In the midst of all the fins, gills and scales are mounds and ridges of corals that come in more shapes and colors than marshmallows in a box of Lucky Charms cereal. Corals in the form of purple fans mix with green brains, blue antlers and orange pillars.

Corals are microscopic animals that tend to live in tropical, sun-drenched waters, though some grow in deep waters and in cold places like Alaska. Over generations, corals band together to build complicated and fragile structures called reefs, which support a rich diversity of fish and other marine creatures.

As important as they are to fish, corals may be among the tougher animals to love. Unlike sleek sharks, playful dolphins and quirky turtles, corals just sit there. Even today, when experts know better, many people mistake corals for plants or even rocks.

Corals, however, are vital parts of healthy oceans. Reefs protect coastal towns from storm surges, and provide homes and food for fish that people eat. Corals — and the chemicals they produce naturally — might even contain medical secrets that could cure diseases.

Still, it’s the flashy fish that get the most attention, and that’s OK. Big fish, it turns out, are a key sign that a reef is doing well.

“Fish are custodians of the sea, and the big ones play very important roles,” Kaufman says. “Big predators are critical to keeping the right proportion of other animals around.”

Big fish also attract scuba divers who travel to places like Fiji to see them. At Namena, divers must pay about 13 American dollars to plunge underwater. That money goes directly to the people of the Kubalau, who use it to protect the reefs and educate their children.

Hopeful signs

The waters around the Kubalau have faced a number of threats over the years. The village elders remember a time when catching a big fish was as easy as wading into the water with a spear. In the 1980s, however, large fishing boats discovered the area. They dropped huge nets into the water and even used explosives so that dead fish would float to the surface. Reefs were destroyed in the process.

As those boats left with huge hauls of fish, the locals started to have trouble catching enough to eat. Villagers grew worried. After a while, they started to forget how easy it used to be.

“When [CORAL] first came here, we got the elders to start reminding younger people what big fish were like,” MacPherson says. “These weren’t just fish tales. They were real accounts of much larger fish than what were being caught.”

With orders from village chiefs, the Kubalau district poured its efforts into the environment. Now, studies are starting to show a rebound. The reefs are healthy and thriving. More fish and much bigger fish are inside Namena, compared with outside its boundaries.

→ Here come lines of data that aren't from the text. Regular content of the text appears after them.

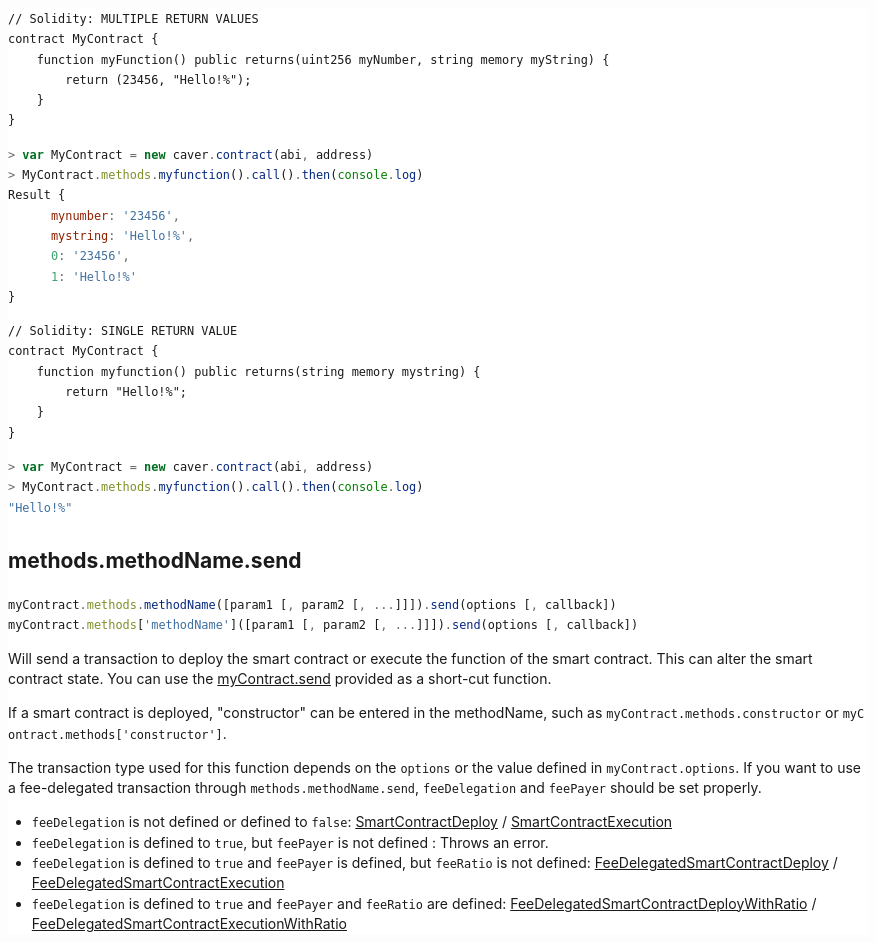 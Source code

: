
 ```solidity
// Solidity: MULTIPLE RETURN VALUES
contract MyContract {
    function myFunction() public returns(uint256 myNumber, string memory myString) {
        return (23456, "Hello!%");
    }
}
```

```javascript
> var MyContract = new caver.contract(abi, address)
> MyContract.methods.myfunction().call().then(console.log)
Result {
      mynumber: '23456',
      mystring: 'Hello!%',
      0: '23456',
      1: 'Hello!%'
}
```

```solidity
// Solidity: SINGLE RETURN VALUE
contract MyContract {
    function myfunction() public returns(string memory mystring) {
        return "Hello!%";
    }
}
```

```javascript
> var MyContract = new caver.contract(abi, address)
> MyContract.methods.myfunction().call().then(console.log)
"Hello!%"
```


## methods.methodName.send <a id="methods-methodname-send"></a>

```javascript
myContract.methods.methodName([param1 [, param2 [, ...]]]).send(options [, callback])
myContract.methods['methodName']([param1 [, param2 [, ...]]]).send(options [, callback])
```

Will send a transaction to deploy the smart contract or execute the function of the smart contract. This can alter the smart contract state. You can use the [myContract.send](#mycontract-send) provided as a short-cut function.

If a smart contract is deployed, "constructor" can be entered in the methodName, such as `myContract.methods.constructor` or `myContract.methods['constructor']`.

The transaction type used for this function depends on the `options` or the value defined in `myContract.options`. If you want to use a fee-delegated transaction through `methods.methodName.send`, `feeDelegation` and `feePayer` should be set properly.

- `feeDelegation` is not defined or defined to `false`: [SmartContractDeploy] / [SmartContractExecution]
- `feeDelegation` is defined to `true`, but `feePayer` is not defined : Throws an error.
- `feeDelegation` is defined to `true` and `feePayer` is defined, but `feeRatio` is not defined: [FeeDelegatedSmartContractDeploy] / [FeeDelegatedSmartContractExecution]
- `feeDelegation` is defined to `true` and `feePayer` and `feeRatio` are defined: [FeeDelegatedSmartContractDeployWithRatio] / [FeeDelegatedSmartContractExecutionWithRatio]


[SmartContractDeploy]: ./caver.transaction/basic.md#smartcontractdeploy
[SmartContractExecution]: ./caver.transaction/basic.md#txtypesmartcontractexecution
[FeeDelegatedSmartContractDeploy]: ./caver.transaction/fee-delegation.md#txtypefeedelegatedsmartcontractdeploy
[FeeDelegatedSmartContractExecution]: ./caver.transaction/fee-delegation.md#txtypefeedelegatedsmartcontractexecution
[FeeDelegatedSmartContractDeployWithRatio]: ./caver.transaction/partial-fee-delegation.md#txtypefeedelegatedsmartcontractdeploywithratio
[FeeDelegatedSmartContractExecutionWithRatio]: ./caver.transaction/partial-fee-delegation.md#txtypefeedelegatedsmartcontractexecutionwithratio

Around the world, scientists are finding that battered reef environments can bounce back to health, if given the chance. That’s hopeful news, given the world’s many environmental woes, and how environmental destruction can affect human populations nearby.

“It’s much more important than we ever realized to take care of your back yard,” Kaufman says. ”Your back yard is your future.”

Lessons to share

With healthy reefs in their back yards, the people of the Kubalau appear to be thriving, too. During our visit to Kiobo, we take part in a traditional ceremony performed in a 25-foot-tall building made from palm trees. The villagers had just spent two weeks building the structure, called a bure (BURR-ay), by hand.

As the villagers work to conserve their culture, the children are learning traditional performances, like this customary war dance.
As the villagers work to conserve their culture, the children are learning traditional performances, like this customary war dance. Emily Sohn
We feast on seafood, seaweed and coconut milk. Then, the kids of Kiobo run home from school, 10 minutes away, to sing and dance for us. Men play guitar and sing all day long. Women socialize and tend to the babies. No one wants the day to end.

Before we wade back to our boat and launch back out to sea, I sit under a tree with the chief of a Kubalau village called Nandi. He is known as Tui Nandi, but his real name is Ratu-Peni Rasigare. A light breeze blows through the flower necklace that Lena had given me earlier in the day.

Though his native language is Fijian, Rasigare, 54, tells me in English about his childhood. He remembers playing in the water, digging in the sand, catching huge fish. The world has changed, he says, but the people of the Kubalau are determined to endure. If they can do it, experts hope, people in other parts of the world can, too.

“We are teaching small children what their real culture is,” Rasigare says. “In life, everyone has to be flexible. Even if you’re a chief, you have to be flexible.”


View Larger Map

Kiobo is one of ten villages in Fiji&³1;s remote Kubalau district on the island of Vanua Levu (at top of SAT view), east of Wainunu Bay. The Namena Marine Reserve covers about 27 square miles and is visible in a Florida-shaped outline of reef features extending from Wainunu Bay.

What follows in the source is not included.